__WORK INSTRUCTION__. Your output should be the exact lines from the start of the data through the line containing "in the list of approved inspection equipment.", with no pictures.

__MATERIAL TO PROCESS__.

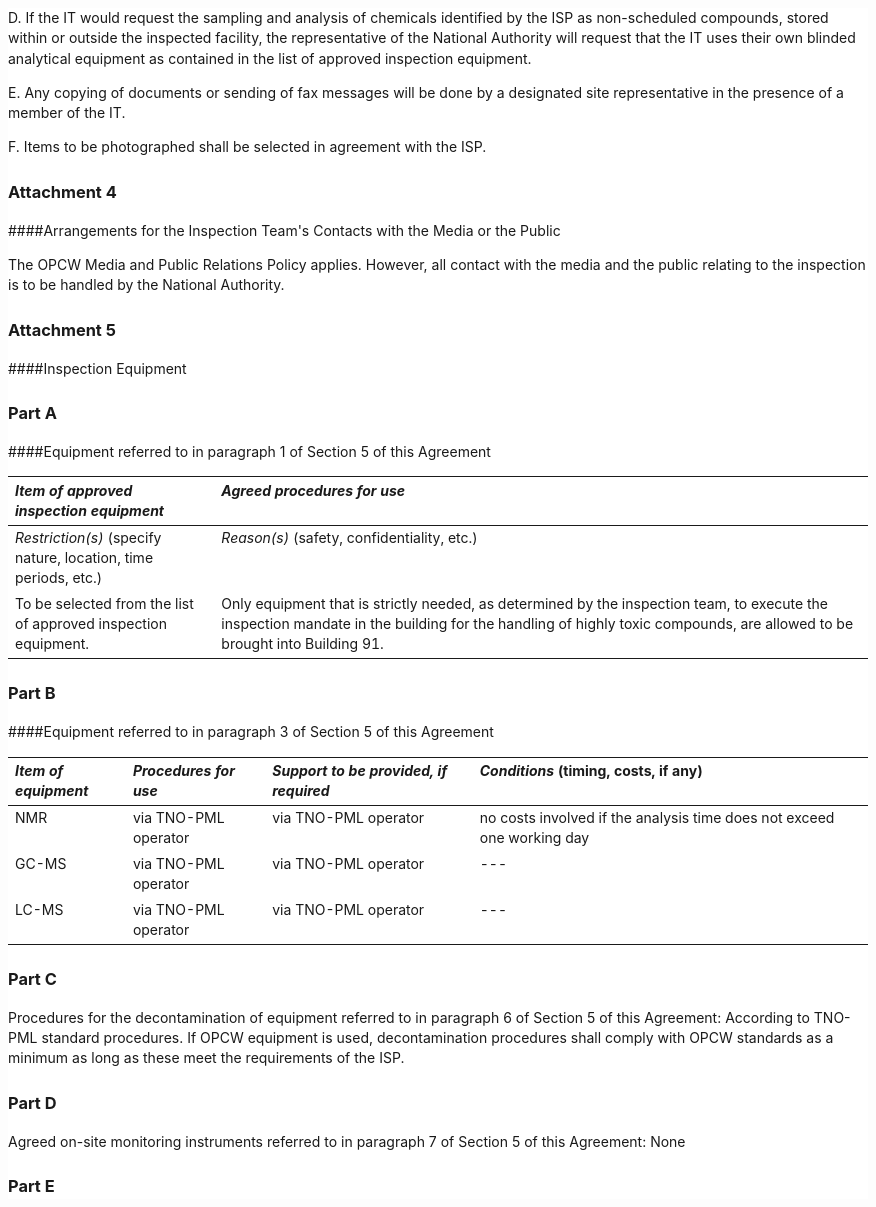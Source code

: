 D. If the IT would request the sampling and analysis of chemicals identified by the ISP as non-scheduled compounds, stored within or outside the inspected facility, the representative of the National Authority will request that the IT uses their own blinded analytical equipment as contained in the list of approved inspection equipment.  

E. Any copying of documents or sending of fax messages will be done by a designated site representative in the presence of a member of the IT.  

F. Items to be photographed shall be selected in agreement with the ISP.     

### Attachment  4  

####Arrangements for the Inspection Team's Contacts with the Media or the Public

The OPCW Media and Public Relations Policy applies. However, all contact with the media and the public relating to the inspection is to be handled by the National Authority.   

### Attachment  5  

####Inspection Equipment

### Part  A  

####Equipment referred to in paragraph 1 of Section 5 of this Agreement

|  *Item of approved inspection equipment*   |  *Agreed procedures for use*   |
|:---|:---|
| *Restriction(s)* (specify nature, location, time periods, etc.)  | *Reason(s)* (safety, confidentiality, etc.)  |  *Alternative(s) for meeting inspection requirement(s)*   |
| To be selected from the list of approved inspection equipment.  | Only equipment that is strictly needed, as determined by the inspection team, to execute the inspection mandate in the building for the handling of highly toxic compounds, are allowed to be brought into Building 91.  | General safety rule  | --- |

### Part  B  

####Equipment referred to in paragraph 3 of Section 5 of this Agreement

|  *Item of equipment*   |  *Procedures for use*   |  *Support to be provided, if required*   | *Conditions* (timing, costs, if any)  |
|:---|:---|:---|:---|
| NMR  | via TNO-PML operator  | via TNO-PML operator  | no costs involved if the analysis time does not exceed one working day  |
| GC-MS  | via TNO-PML operator  | via TNO-PML operator  | --- |
| LC-MS  | via TNO-PML operator  | via TNO-PML operator  | --- |

### Part  C  

Procedures for the decontamination of equipment referred to in paragraph 6 of Section 5 of this Agreement: According to TNO-PML standard procedures. If OPCW equipment is used, decontamination procedures shall comply with OPCW standards as a minimum as long as these meet the requirements of the ISP.    
### Part  D  

Agreed on-site monitoring instruments referred to in paragraph 7 of Section 5 of this Agreement: None    
### Part  E  
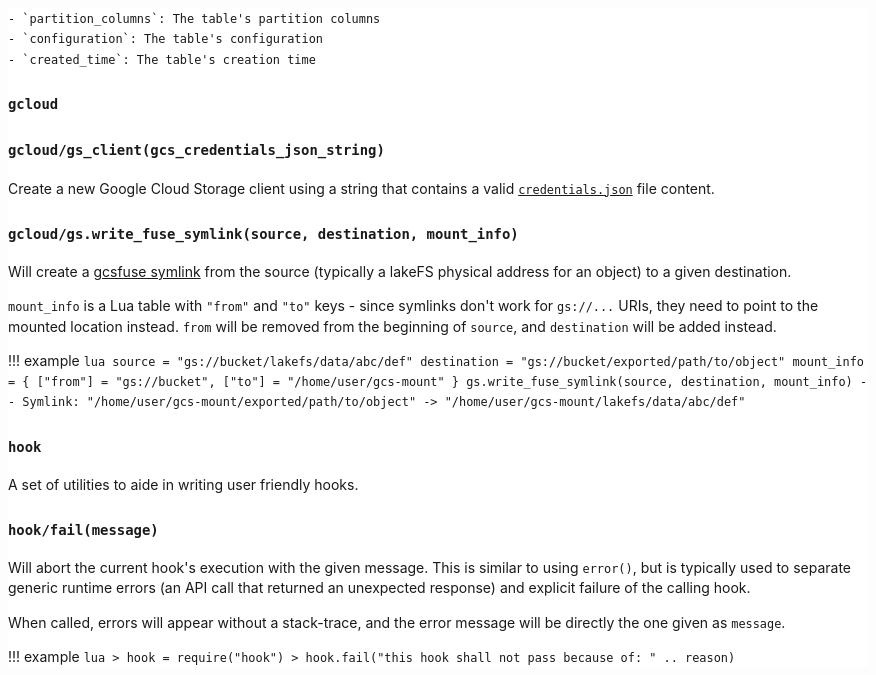     - `partition_columns`: The table's partition columns
    - `configuration`: The table's configuration
    - `created_time`: The table's creation time

### `gcloud`

### `gcloud/gs_client(gcs_credentials_json_string)`

Create a new Google Cloud Storage client using a string that contains a valid [`credentials.json`](https://developers.google.com/workspace/guides/create-credentials) file content.

### `gcloud/gs.write_fuse_symlink(source, destination, mount_info)`

Will create a [gcsfuse symlink](https://github.com/GoogleCloudPlatform/gcsfuse/blob/master/docs/semantics.md#symlink-inodes)
from the source (typically a lakeFS physical address for an object) to a given destination.

`mount_info` is a Lua table with `"from"` and `"to"` keys - since symlinks don't work for `gs://...` URIs, they need to point
to the mounted location instead. `from` will be removed from the beginning of `source`, and `destination` will be added instead.

!!! example
    ```lua
    source = "gs://bucket/lakefs/data/abc/def"
    destination = "gs://bucket/exported/path/to/object"
    mount_info = {
        ["from"] = "gs://bucket",
        ["to"] = "/home/user/gcs-mount"
    }
    gs.write_fuse_symlink(source, destination, mount_info)
    -- Symlink: "/home/user/gcs-mount/exported/path/to/object" -> "/home/user/gcs-mount/lakefs/data/abc/def"
    ```

### `hook`

A set of utilities to aide in writing user friendly hooks.

### `hook/fail(message)`

Will abort the current hook's execution with the given message. This is similar to using `error()`, but is typically used to separate
generic runtime errors (an API call that returned an unexpected response) and explicit failure of the calling hook.

When called, errors will appear without a stack-trace, and the error message will be directly the one given as `message`.

!!! example
    ```lua
    > hook = require("hook")
    > hook.fail("this hook shall not pass because of: " .. reason)
    ```
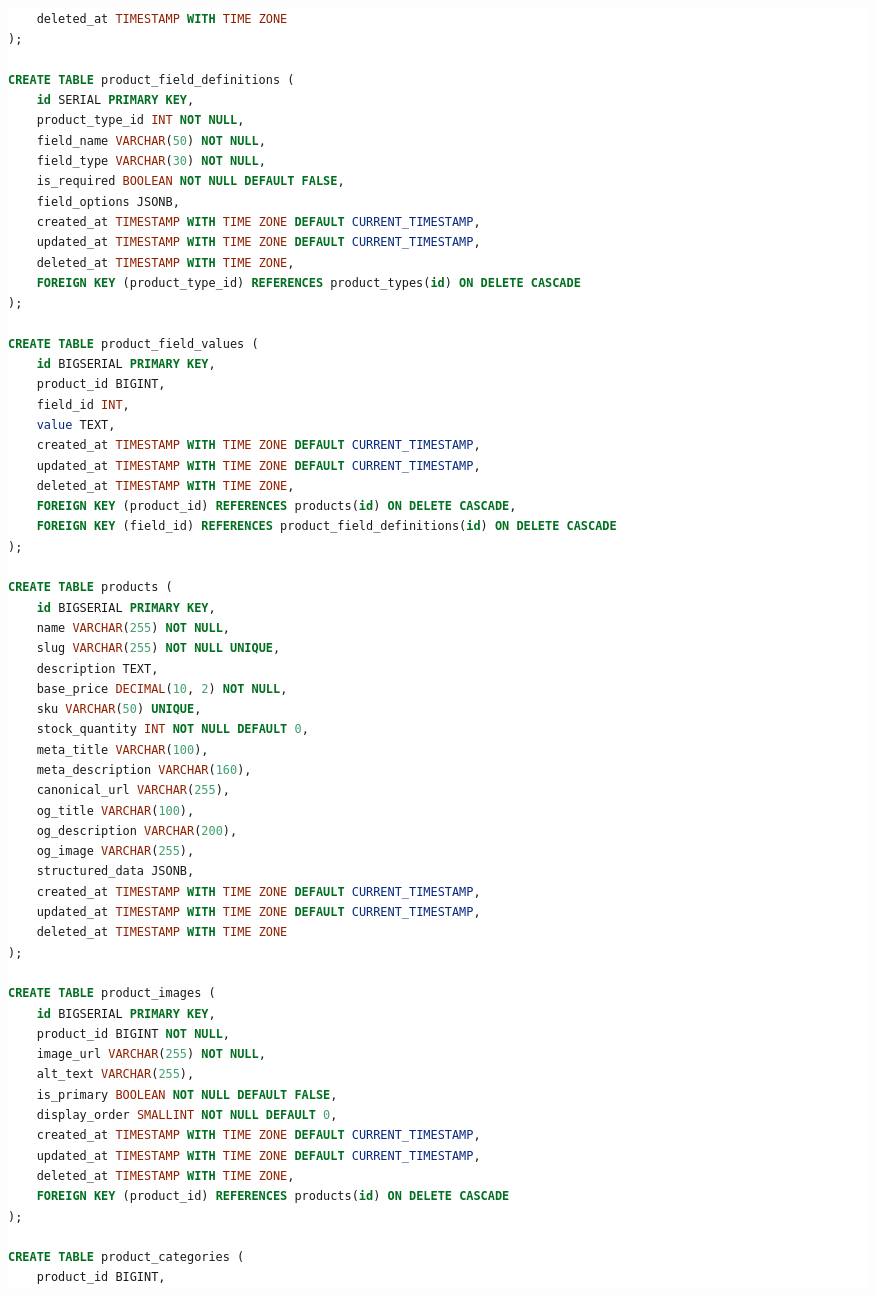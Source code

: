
 ``` sql
    deleted_at TIMESTAMP WITH TIME ZONE 
);

CREATE TABLE product_field_definitions (
    id SERIAL PRIMARY KEY,
    product_type_id INT NOT NULL,
    field_name VARCHAR(50) NOT NULL,
    field_type VARCHAR(30) NOT NULL,
    is_required BOOLEAN NOT NULL DEFAULT FALSE,
    field_options JSONB,
    created_at TIMESTAMP WITH TIME ZONE DEFAULT CURRENT_TIMESTAMP,
    updated_at TIMESTAMP WITH TIME ZONE DEFAULT CURRENT_TIMESTAMP,
    deleted_at TIMESTAMP WITH TIME ZONE, 
    FOREIGN KEY (product_type_id) REFERENCES product_types(id) ON DELETE CASCADE
);

CREATE TABLE product_field_values (
    id BIGSERIAL PRIMARY KEY,
    product_id BIGINT,
    field_id INT,
    value TEXT,
    created_at TIMESTAMP WITH TIME ZONE DEFAULT CURRENT_TIMESTAMP,
    updated_at TIMESTAMP WITH TIME ZONE DEFAULT CURRENT_TIMESTAMP,
    deleted_at TIMESTAMP WITH TIME ZONE,
    FOREIGN KEY (product_id) REFERENCES products(id) ON DELETE CASCADE,
    FOREIGN KEY (field_id) REFERENCES product_field_definitions(id) ON DELETE CASCADE
);

CREATE TABLE products (
    id BIGSERIAL PRIMARY KEY,
    name VARCHAR(255) NOT NULL,
    slug VARCHAR(255) NOT NULL UNIQUE,
    description TEXT,
    base_price DECIMAL(10, 2) NOT NULL,
    sku VARCHAR(50) UNIQUE,
    stock_quantity INT NOT NULL DEFAULT 0,
    meta_title VARCHAR(100),
    meta_description VARCHAR(160),
    canonical_url VARCHAR(255),
    og_title VARCHAR(100),
    og_description VARCHAR(200),
    og_image VARCHAR(255),
    structured_data JSONB,
    created_at TIMESTAMP WITH TIME ZONE DEFAULT CURRENT_TIMESTAMP,
    updated_at TIMESTAMP WITH TIME ZONE DEFAULT CURRENT_TIMESTAMP,
    deleted_at TIMESTAMP WITH TIME ZONE 
);

CREATE TABLE product_images (
    id BIGSERIAL PRIMARY KEY,
    product_id BIGINT NOT NULL,
    image_url VARCHAR(255) NOT NULL,
    alt_text VARCHAR(255),
    is_primary BOOLEAN NOT NULL DEFAULT FALSE,
    display_order SMALLINT NOT NULL DEFAULT 0,
    created_at TIMESTAMP WITH TIME ZONE DEFAULT CURRENT_TIMESTAMP,
    updated_at TIMESTAMP WITH TIME ZONE DEFAULT CURRENT_TIMESTAMP,
    deleted_at TIMESTAMP WITH TIME ZONE, 
    FOREIGN KEY (product_id) REFERENCES products(id) ON DELETE CASCADE
);

CREATE TABLE product_categories (
    product_id BIGINT,
```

__SOLUTION FOR THIS TASK__.
Source code

: D. If the IT would request the sampling and analysis of chemicals identified by the ISP as non-scheduled compounds, stored within or outside the inspected facility, the representative of the National Authority will request that the IT uses their own blinded analytical equipment as contained in the list of approved inspection equipment.  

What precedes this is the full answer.